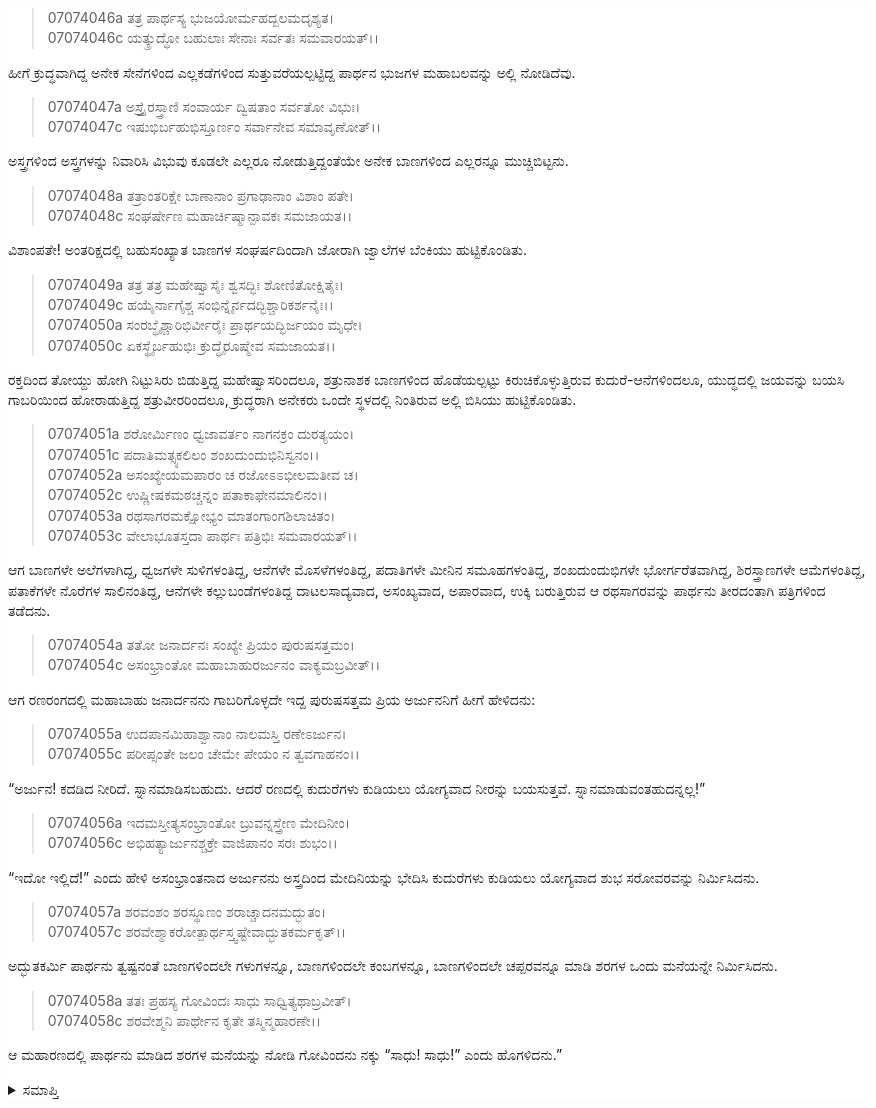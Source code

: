 > 07074046a ತತ್ರ ಪಾರ್ಥಸ್ಯ ಭುಜಯೋರ್ಮಹದ್ಬಲಮದೃಶ್ಯತ।   
07074046c ಯತ್ಕ್ರುದ್ಧೋ ಬಹುಲಾಃ ಸೇನಾಃ ಸರ್ವತಃ ಸಮವಾರಯತ್।।

ಹೀಗೆ ಕ್ರುದ್ಧವಾಗಿದ್ದ ಅನೇಕ ಸೇನೆಗಳಿಂದ ಎಲ್ಲಕಡೆಗಳಿಂದ ಸುತ್ತುವರೆಯಲ್ಪಟ್ಟಿದ್ದ ಪಾರ್ಥನ ಭುಜಗಳ ಮಹಾಬಲವನ್ನು ಅಲ್ಲಿ ನೋಡಿದೆವು.

> 07074047a ಅಸ್ತ್ರೈರಸ್ತ್ರಾಣಿ ಸಂವಾರ್ಯ ದ್ವಿಷತಾಂ ಸರ್ವತೋ ವಿಭುಃ।   
07074047c ಇಷುಭಿರ್ಬಹುಭಿಸ್ತೂರ್ಣಂ ಸರ್ವಾನೇವ ಸಮಾವೃಣೋತ್।।

ಅಸ್ತ್ರಗಳಿಂದ ಅಸ್ತ್ರಗಳನ್ನು ನಿವಾರಿಸಿ ವಿಭುವು ಕೂಡಲೇ ಎಲ್ಲರೂ ನೋಡುತ್ತಿದ್ದಂತೆಯೇ ಅನೇಕ ಬಾಣಗಳಿಂದ ಎಲ್ಲರನ್ನೂ ಮುಚ್ಚಿಬಿಟ್ಟನು.

> 07074048a ತತ್ರಾಂತರಿಕ್ಷೇ ಬಾಣಾನಾಂ ಪ್ರಗಾಢಾನಾಂ ವಿಶಾಂ ಪತೇ।   
07074048c ಸಂಘರ್ಷೇಣ ಮಹಾರ್ಚಿಷ್ಮಾನ್ಪಾವಕಃ ಸಮಜಾಯತ।।

ವಿಶಾಂಪತೇ! ಅಂತರಿಕ್ಷದಲ್ಲಿ ಬಹುಸಂಖ್ಯಾತ ಬಾಣಗಳ ಸಂಘರ್ಷದಿಂದಾಗಿ ಜೋರಾಗಿ ಜ್ವಾಲೆಗಳ ಬೆಂಕಿಯು ಹುಟ್ಟಿಕೊಂಡಿತು.

> 07074049a ತತ್ರ ತತ್ರ ಮಹೇಷ್ವಾಸೈಃ ಶ್ವಸದ್ಭಿಃ ಶೋಣಿತೋಕ್ಷಿತೈಃ।   
07074049c ಹಯೈರ್ನಾಗೈಶ್ಚ ಸಂಭಿನ್ನೈರ್ನದದ್ಭಿಶ್ಚಾರಿಕರ್ಶನೈಃ।।   
07074050a ಸಂರಬ್ಧೈಶ್ಚಾರಿಭಿರ್ವೀರೈಃ ಪ್ರಾರ್ಥಯದ್ಭಿರ್ಜಯಂ ಮೃಧೇ।   
07074050c ಏಕಸ್ಥೈರ್ಬಹುಭಿಃ ಕ್ರುದ್ಧೈರೂಷ್ಮೇವ ಸಮಜಾಯತ।।

ರಕ್ತದಿಂದ ತೋಯ್ದು ಹೋಗಿ ನಿಟ್ಟುಸಿರು ಬಿಡುತ್ತಿದ್ದ ಮಹೇಷ್ವಾಸರಿಂದಲೂ, ಶತ್ರುನಾಶಕ ಬಾಣಗಳಿಂದ ಹೊಡೆಯಲ್ಪಟ್ಟು ಕಿರುಚಿಕೊಳ್ಳುತ್ತಿರುವ ಕುದುರೆ-ಆನೆಗಳಿಂದಲೂ, ಯುದ್ಧದಲ್ಲಿ ಜಯವನ್ನು ಬಯಸಿ ಗಾಬರಿಯಿಂದ ಹೋರಾಡುತ್ತಿದ್ದ ಶತ್ರುವೀರರಿಂದಲೂ, ಕ್ರುದ್ಧರಾಗಿ ಅನೇಕರು ಒಂದೇ ಸ್ಥಳದಲ್ಲಿ ನಿಂತಿರುವ ಅಲ್ಲಿ ಬಿಸಿಯು ಹುಟ್ಟಿಕೊಂಡಿತು.

> 07074051a ಶರೋರ್ಮಿಣಂ ಧ್ವಜಾವರ್ತಂ ನಾಗನಕ್ರಂ ದುರತ್ಯಯಂ।   
07074051c ಪದಾತಿಮತ್ಸ್ಯಕಲಿಲಂ ಶಂಖದುಂದುಭಿನಿಸ್ವನಂ।।   
07074052a ಅಸಂಖ್ಯೇಯಮಪಾರಂ ಚ ರಜೋಽಽಭೀಲಮತೀವ ಚ।   
07074052c ಉಷ್ಣೀಷಕಮಠಚ್ಚನ್ನಂ ಪತಾಕಾಫೇನಮಾಲಿನಂ।।   
07074053a ರಥಸಾಗರಮಕ್ಷೋಭ್ಯಂ ಮಾತಂಗಾಂಗಶಿಲಾಚಿತಂ।   
07074053c ವೇಲಾಭೂತಸ್ತದಾ ಪಾರ್ಥಃ ಪತ್ರಿಭಿಃ ಸಮವಾರಯತ್।।

ಆಗ ಬಾಣಗಳೇ ಅಲೆಗಳಾಗಿದ್ದ, ಧ್ವಜಗಳೇ ಸುಳಿಗಳಂತಿದ್ದ, ಆನೆಗಳೇ ಮೊಸಳೆಗಳಂತಿದ್ದ, ಪದಾತಿಗಳೇ ಮೀನಿನ ಸಮೂಹಗಳಂತಿದ್ದ, ಶಂಖದುಂದುಭಿಗಳೇ ಭೋರ್ಗರೆತವಾಗಿದ್ದ, ಶಿರಸ್ತ್ರಾಣಗಳೇ ಆಮೆಗಳಂತಿದ್ದ, ಪತಾಕೆಗಳೇ ನೊರೆಗಳ ಸಾಲಿನಂತಿದ್ದ, ಆನೆಗಳೇ ಕಲ್ಲುಬಂಡೆಗಳಂತಿದ್ದ ದಾಟಲಸಾದ್ಯವಾದ, ಅಸಂಖ್ಯವಾದ, ಅಪಾರವಾದ, ಉಕ್ಕಿ ಬರುತ್ತಿರುವ ಆ ರಥಸಾಗರವನ್ನು ಪಾರ್ಥನು ತೀರದಂತಾಗಿ ಪತ್ರಿಗಳಿಂದ ತಡೆದನು.

> 07074054a ತತೋ ಜನಾರ್ದನಃ ಸಂಖ್ಯೇ ಪ್ರಿಯಂ ಪುರುಷಸತ್ತಮಂ।   
07074054c ಅಸಂಭ್ರಾಂತೋ ಮಹಾಬಾಹುರರ್ಜುನಂ ವಾಕ್ಯಮಬ್ರವೀತ್।।

ಆಗ ರಣರಂಗದಲ್ಲಿ ಮಹಾಬಾಹು ಜನಾರ್ದನನು ಗಾಬರಿಗೊಳ್ಳದೇ ಇದ್ದ ಪುರುಷಸತ್ತಮ ಪ್ರಿಯ ಅರ್ಜುನನಿಗೆ ಹೀಗೆ ಹೇಳಿದನು:

> 07074055a ಉದಪಾನಮಿಹಾಶ್ವಾನಾಂ ನಾಲಮಸ್ತಿ ರಣೇಽರ್ಜುನ।   
07074055c ಪರೀಪ್ಸಂತೇ ಜಲಂ ಚೇಮೇ ಪೇಯಂ ನ ತ್ವವಗಾಹನಂ।।

“ಅರ್ಜುನ! ಕದಡಿದ ನೀರಿದೆ. ಸ್ನಾನಮಾಡಿಸಬಹುದು. ಆದರೆ ರಣದಲ್ಲಿ ಕುದುರೆಗಳು ಕುಡಿಯಲು ಯೋಗ್ಯವಾದ ನೀರನ್ನು ಬಯಸುತ್ತವೆ. ಸ್ನಾನಮಾಡುವಂತಹುದನ್ನಲ್ಲ!”

> 07074056a ಇದಮಸ್ತೀತ್ಯಸಂಭ್ರಾಂತೋ ಬ್ರುವನ್ನಸ್ತ್ರೇಣ ಮೇದಿನೀಂ।   
07074056c ಅಭಿಹತ್ಯಾರ್ಜುನಶ್ಚಕ್ರೇ ವಾಜಿಪಾನಂ ಸರಃ ಶುಭಂ।।

“ಇದೋ ಇಲ್ಲಿದೆ!” ಎಂದು ಹೇಳಿ ಅಸಂಭ್ರಾಂತನಾದ ಅರ್ಜುನನು ಅಸ್ತ್ರದಿಂದ ಮೇದಿನಿಯನ್ನು ಭೇದಿಸಿ ಕುದುರೆಗಳು ಕುಡಿಯಲು ಯೋಗ್ಯವಾದ ಶುಭ ಸರೋವರವನ್ನು ನಿರ್ಮಿಸಿದನು.

> 07074057a ಶರವಂಶಂ ಶರಸ್ಥೂಣಂ ಶರಾಚ್ಚಾದನಮದ್ಭುತಂ।   
07074057c ಶರವೇಶ್ಮಾಕರೋತ್ಪಾರ್ಥಸ್ತ್ವಷ್ಟೇವಾದ್ಭುತಕರ್ಮಕೃತ್।।

ಅದ್ಭುತಕರ್ಮಿ ಪಾರ್ಥನು ತ್ವಷ್ಟನಂತೆ ಬಾಣಗಳಿಂದಲೇ ಗಳುಗಳನ್ನೂ, ಬಾಣಗಳಿಂದಲೇ ಕಂಬಗಳನ್ನೂ, ಬಾಣಗಳಿಂದಲೇ ಚಪ್ಪರವನ್ನೂ ಮಾಡಿ ಶರಗಳ ಒಂದು ಮನೆಯನ್ನೇ ನಿರ್ಮಿಸಿದನು.

> 07074058a ತತಃ ಪ್ರಹಸ್ಯ ಗೋವಿಂದಃ ಸಾಧು ಸಾಧ್ವಿತ್ಯಥಾಬ್ರವೀತ್।   
07074058c ಶರವೇಶ್ಮನಿ ಪಾರ್ಥೇನ ಕೃತೇ ತಸ್ಮಿನ್ಮಹಾರಣೇ।।

ಆ ಮಹಾರಣದಲ್ಲಿ ಪಾರ್ಥನು ಮಾಡಿದ ಶರಗಳ ಮನೆಯನ್ನು ನೋಡಿ ಗೋವಿಂದನು ನಕ್ಕು “ಸಾಧು! ಸಾಧು!” ಎಂದು ಹೊಗಳಿದನು.”


<details><summary>ಸಮಾಪ್ತಿ</summary></details>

:::::

YOUR OBJECTIVE: Go through the listing above and write out exactly the lines starting with the one holding "07074049c ಹಯೈರ್ನಾಗೈಶ್ಚ ಸಂಭಿನ್ನೈರ್ನದದ್ಭಿಶ್ಚಾರಿಕರ್ಶನೈಃ।।" and running through the one holding "ಉದಪಾನಮಿಹಾಶ್ವಾನಾಂ ನಾಲಮಸ್ತಿ ರಣೇಽರ್ಜುನ।", ends included, and no others.

WRITTEN SOLUTION:
07074049c ಹಯೈರ್ನಾಗೈಶ್ಚ ಸಂಭಿನ್ನೈರ್ನದದ್ಭಿಶ್ಚಾರಿಕರ್ಶನೈಃ।।   
07074050a ಸಂರಬ್ಧೈಶ್ಚಾರಿಭಿರ್ವೀರೈಃ ಪ್ರಾರ್ಥಯದ್ಭಿರ್ಜಯಂ ಮೃಧೇ।   
07074050c ಏಕಸ್ಥೈರ್ಬಹುಭಿಃ ಕ್ರುದ್ಧೈರೂಷ್ಮೇವ ಸಮಜಾಯತ।।

ರಕ್ತದಿಂದ ತೋಯ್ದು ಹೋಗಿ ನಿಟ್ಟುಸಿರು ಬಿಡುತ್ತಿದ್ದ ಮಹೇಷ್ವಾಸರಿಂದಲೂ, ಶತ್ರುನಾಶಕ ಬಾಣಗಳಿಂದ ಹೊಡೆಯಲ್ಪಟ್ಟು ಕಿರುಚಿಕೊಳ್ಳುತ್ತಿರುವ ಕುದುರೆ-ಆನೆಗಳಿಂದಲೂ, ಯುದ್ಧದಲ್ಲಿ ಜಯವನ್ನು ಬಯಸಿ ಗಾಬರಿಯಿಂದ ಹೋರಾಡುತ್ತಿದ್ದ ಶತ್ರುವೀರರಿಂದಲೂ, ಕ್ರುದ್ಧರಾಗಿ ಅನೇಕರು ಒಂದೇ ಸ್ಥಳದಲ್ಲಿ ನಿಂತಿರುವ ಅಲ್ಲಿ ಬಿಸಿಯು ಹುಟ್ಟಿಕೊಂಡಿತು.

> 07074051a ಶರೋರ್ಮಿಣಂ ಧ್ವಜಾವರ್ತಂ ನಾಗನಕ್ರಂ ದುರತ್ಯಯಂ।   
07074051c ಪದಾತಿಮತ್ಸ್ಯಕಲಿಲಂ ಶಂಖದುಂದುಭಿನಿಸ್ವನಂ।।   
07074052a ಅಸಂಖ್ಯೇಯಮಪಾರಂ ಚ ರಜೋಽಽಭೀಲಮತೀವ ಚ।   
07074052c ಉಷ್ಣೀಷಕಮಠಚ್ಚನ್ನಂ ಪತಾಕಾಫೇನಮಾಲಿನಂ।।   
07074053a ರಥಸಾಗರಮಕ್ಷೋಭ್ಯಂ ಮಾತಂಗಾಂಗಶಿಲಾಚಿತಂ।   
07074053c ವೇಲಾಭೂತಸ್ತದಾ ಪಾರ್ಥಃ ಪತ್ರಿಭಿಃ ಸಮವಾರಯತ್।।

ಆಗ ಬಾಣಗಳೇ ಅಲೆಗಳಾಗಿದ್ದ, ಧ್ವಜಗಳೇ ಸುಳಿಗಳಂತಿದ್ದ, ಆನೆಗಳೇ ಮೊಸಳೆಗಳಂತಿದ್ದ, ಪದಾತಿಗಳೇ ಮೀನಿನ ಸಮೂಹಗಳಂತಿದ್ದ, ಶಂಖದುಂದುಭಿಗಳೇ ಭೋರ್ಗರೆತವಾಗಿದ್ದ, ಶಿರಸ್ತ್ರಾಣಗಳೇ ಆಮೆಗಳಂತಿದ್ದ, ಪತಾಕೆಗಳೇ ನೊರೆಗಳ ಸಾಲಿನಂತಿದ್ದ, ಆನೆಗಳೇ ಕಲ್ಲುಬಂಡೆಗಳಂತಿದ್ದ ದಾಟಲಸಾದ್ಯವಾದ, ಅಸಂಖ್ಯವಾದ, ಅಪಾರವಾದ, ಉಕ್ಕಿ ಬರುತ್ತಿರುವ ಆ ರಥಸಾಗರವನ್ನು ಪಾರ್ಥನು ತೀರದಂತಾಗಿ ಪತ್ರಿಗಳಿಂದ ತಡೆದನು.

> 07074054a ತತೋ ಜನಾರ್ದನಃ ಸಂಖ್ಯೇ ಪ್ರಿಯಂ ಪುರುಷಸತ್ತಮಂ।   
07074054c ಅಸಂಭ್ರಾಂತೋ ಮಹಾಬಾಹುರರ್ಜುನಂ ವಾಕ್ಯಮಬ್ರವೀತ್।।

ಆಗ ರಣರಂಗದಲ್ಲಿ ಮಹಾಬಾಹು ಜನಾರ್ದನನು ಗಾಬರಿಗೊಳ್ಳದೇ ಇದ್ದ ಪುರುಷಸತ್ತಮ ಪ್ರಿಯ ಅರ್ಜುನನಿಗೆ ಹೀಗೆ ಹೇಳಿದನು:

> 07074055a ಉದಪಾನಮಿಹಾಶ್ವಾನಾಂ ನಾಲಮಸ್ತಿ ರಣೇಽರ್ಜುನ।   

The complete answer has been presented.